* **Action item**
For this exercise, output the line holding "in the figure." and all subsequent lines of the entries below, unchanged, up to and including the last.

* **Information provided**
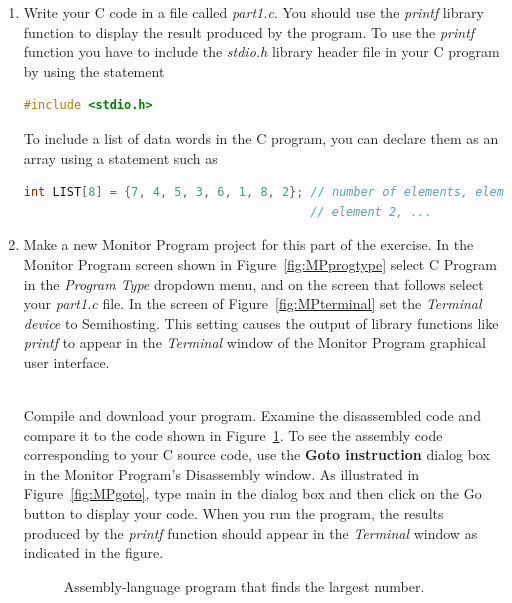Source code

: \documentclass[epsfig,10pt,fullpage]{article}
\begin{document}
\begin{enumerate}
\item
Write your C code in a file called {\it part1.c}.  You should use the {\it printf}
library function to display the result produced by the program. To use the {\it printf} function 
you have to include the {\it stdio.h} library header file in your C program by using the statement

\begin{lstlisting}[language=C]
#include <stdio.h>
\end{lstlisting}

To include a list of data words in the C program, you can declare them as an array using a statement such as

\begin{lstlisting}[language=C]
int LIST[8] = {7, 4, 5, 3, 6, 1, 8, 2}; // number of elements, element 1, 
                                        // element 2, ...
\end{lstlisting}

\item
Make a new Monitor Program project for 
this part of the exercise. In the Monitor Program screen shown in
Figure~\ref{fig:MPprogtype} select {\sf C Program} in the {\it Program Type}
dropdown menu, and on the screen that follows select your {\it part1.c} file. In the screen of 
Figure~\ref{fig:MPterminal} set the {\it Terminal device} to {\sf Semihosting}.
This setting causes the output of library functions like {\it printf} to appear 
in the {\it Terminal} window of the Monitor Program graphical user interface.

~\\
\noindent
Compile and download your program. Examine the disassembled code and compare it
to the code shown in Figure~\ref{fig:code}. To see the assembly code corresponding to your 
C source code, use the {\bf Goto instruction} dialog box in the Monitor Program's Disassembly
window. As illustrated in Figure~\ref{fig:MPgoto}, type {\sf main} in the dialog box and then 
click on the {\sf Go} button to display your code. When you run the program, the results
produced by the {\it printf} function should appear in the {\it Terminal} window as indicated 
in the figure.

\begin{figure}[H]
\begin{center}

\end{center}
\caption{Assembly-language program that finds the largest number.}
\label{fig:code}
\end{figure}


\end{enumerate}
\end{document}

* **Reply**
in the figure.

\begin{figure}[H]
\begin{center}

\end{center}
\caption{Assembly-language program that finds the largest number.}
\label{fig:code}
\end{figure}


\end{enumerate}
\end{document}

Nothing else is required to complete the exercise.